Heard before KELLY, YETKA and SCOTT, JJ., and considered and decided by the court en banc.
SCOTT, Justice.
This is an appeal in an insurance arbitration case. Separate arbitration tribunals were formed to settle the claims of Wallace R. Hennen and Albert Breeggemann against St. Paul Mercury Insurance Company (Mercury). Mercury disputed the decision of the Breeggemann tribunal and moved in district court for an order vacating its decision. Breeggemann moved to confirm the arbitrators' decision. Following consolidation, the district court denied the motion to vacate, confirmed the tribunal's decision, and ordered judgment for Breeggemann. Mercury appeals from that judgment. We affirm.
On March 10, 1974, a car driven by Gene Hennen with Annella Breeggemann as a passenger collided head-on with another car driven by Gary Leegaard. Both drivers were killed, while Annella suffered severe injuries. It is generally accepted that Leegaard was the negligent party.[1]
Wallace Hennen, trustee for the heirs of Gene, and Albert Breeggemann, individually and as father and natural guardian of Annella, both initially sought recovery from Utah Insurance Company, which insured the Leegaard vehicle. Utah denied coverage, however, on the basis of a "household exclusion" in its policy. Mercury conceded that this refusal established a prima facie case for uninsured motorist benefits, but denied that the refusal was conclusive. Mercury further disputed whether the stacking of uninsured motorist benefits was appropriate for Breeggemann, though it appeared to concede that such stacking was available in the Hennen matter. The three Hennen policies covered four vehicles in all.

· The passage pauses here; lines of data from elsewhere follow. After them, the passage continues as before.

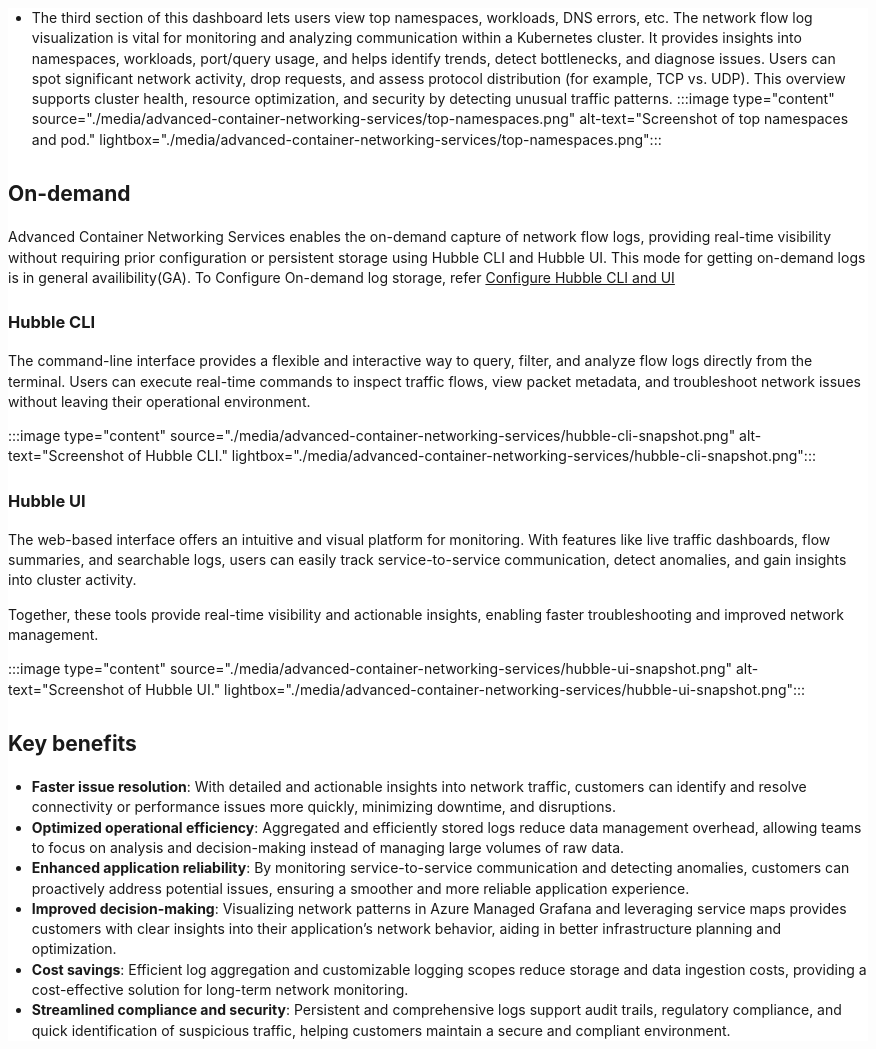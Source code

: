 - The third section of this dashboard lets users view top namespaces, workloads, DNS errors, etc. The network flow log visualization is vital for monitoring and analyzing communication within a Kubernetes cluster. It provides insights into namespaces, workloads, port/query usage, and helps identify trends, detect bottlenecks, and diagnose issues. Users can spot significant network activity, drop requests, and assess protocol distribution (for example, TCP vs. UDP). This overview supports cluster health, resource optimization, and security by detecting unusual traffic patterns.
:::image type="content" source="./media/advanced-container-networking-services/top-namespaces.png" alt-text="Screenshot of top namespaces and pod." lightbox="./media/advanced-container-networking-services/top-namespaces.png":::

## On-demand

Advanced Container Networking Services enables the on-demand capture of network flow logs, providing real-time visibility without requiring prior configuration or persistent storage using Hubble CLI and Hubble UI. This mode for getting on-demand logs is in general availibility(GA). To Configure On-demand log storage, refer [Configure Hubble CLI and UI](./how-to-configure-container-network-logs.md#configuring-on-demand-mode)

### Hubble CLI

The command-line interface provides a flexible and interactive way to query, filter, and analyze flow logs directly from the terminal. Users can execute real-time commands to inspect traffic flows, view packet metadata, and troubleshoot network issues without leaving their operational environment.

:::image type="content" source="./media/advanced-container-networking-services/hubble-cli-snapshot.png" alt-text="Screenshot of Hubble CLI." lightbox="./media/advanced-container-networking-services/hubble-cli-snapshot.png":::

### Hubble UI

The web-based interface offers an intuitive and visual platform for monitoring. With features like live traffic dashboards, flow summaries, and searchable logs, users can easily track service-to-service communication, detect anomalies, and gain insights into cluster activity.

Together, these tools provide real-time visibility and actionable insights, enabling faster troubleshooting and improved network management.

:::image type="content" source="./media/advanced-container-networking-services/hubble-ui-snapshot.png" alt-text="Screenshot of Hubble UI." lightbox="./media/advanced-container-networking-services/hubble-ui-snapshot.png":::

## Key benefits

- **Faster issue resolution**: With detailed and actionable insights into network traffic, customers can identify and resolve connectivity or performance issues more quickly, minimizing downtime, and disruptions.
- **Optimized operational efficiency**: Aggregated and efficiently stored logs reduce data management overhead, allowing teams to focus on analysis and decision-making instead of managing large volumes of raw data.
- **Enhanced application reliability**: By monitoring service-to-service communication and detecting anomalies, customers can proactively address potential issues, ensuring a smoother and more reliable application experience.
- **Improved decision-making**: Visualizing network patterns in Azure Managed Grafana and leveraging service maps provides customers with clear insights into their application’s network behavior, aiding in better infrastructure planning and optimization.
- **Cost savings**: Efficient log aggregation and customizable logging scopes reduce storage and data ingestion costs, providing a cost-effective solution for long-term network monitoring.
- **Streamlined compliance and security**: Persistent and comprehensive logs support audit trails, regulatory compliance, and quick identification of suspicious traffic, helping customers maintain a secure and compliant environment.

*842 Two separate arbitration tribunals were convened, composed of the same three arbitrators, one for the Hennen case and the other for the Breggemann case. The Hennen panel awarded damages of $29,000 to Wallace Hennen for the death of his son; this award was not disputed. Three issues were before the Breeggemann tribunal: (1) Did Utah's denial of coverage make Mercury's uninsured motorist coverage available to Breeggemann? (2) Was stacking of the Hennen policies appropriate in the Breeggemann case? (3) What were Breeggemann's damages? Mercury filed a brief with the arbitrators on the second issue, i. e., the propriety of stacking the insurance policies, and Breeggemann responded. This issue was also argued orally before the arbitrators.
The Breeggemann tribunal decided the issues as follows: (1) Mercury's uninsured motorist coverage was available to Breeggemann; (2) the Hennen policies were to be stacked to make $40,000 available for Breeggemann's claims; and (3) Breeggemann's damages exceeded $40,000. The tribunal awarded Breeggemann the full $40,000.
Mercury disagreed with the tribunal's decision on the stacking issue and sought to have the award vacated in district court on the ground that the tribunal had exceeded its authority. The district court denied the motion to vacate and stated in a brief memorandum accompanying its order that even if the arbitrators had erred as a matter of law, this was not a sufficient basis for setting aside the award.
On appeal, Mercury contends that the Breeggemann tribunal exceeded its authority by making stacking available to Breeggemann, and seeks reversal of the district court on this basis.
The following legal issues are presented:
(1) Was the trial court correct in ruling that the stacking issue was properly before the Breeggemann tribunal?
(2) Was the trial court correct in ruling that the Breeggemann tribunal did not exceed its authority in deciding Breeggemann was entitled to stacking of the Hennen policies?
(3) Was the trial court correct in ruling that the award was not so excessive as to constitute a fraud on the parties in this case?
1. In Minnesota, written agreements to arbitrate are interpreted with reference to the Uniform Arbitration Act, Minn.St. c. 572. Component Systems v. Murray Enterprises of Minn. 300 Minn. 21, 217 N.W.2d 514 (1974). In this case each of the Hennen policies contained such a written agreement, phrased as follows:
"If any person making claim hereunder and the Company do not agree that such person is legally entitled to recover damages from the owner or operator of an uninsured automobile because of bodily injury to the Insured, or do not agree as to the amount of payment which may be owing under this Part, then, upon written demand of either, the matter or matters upon which such person and the Company do not agree shall be settled by arbitration in accordance with the rules of the American Arbitration Association * * *."[2]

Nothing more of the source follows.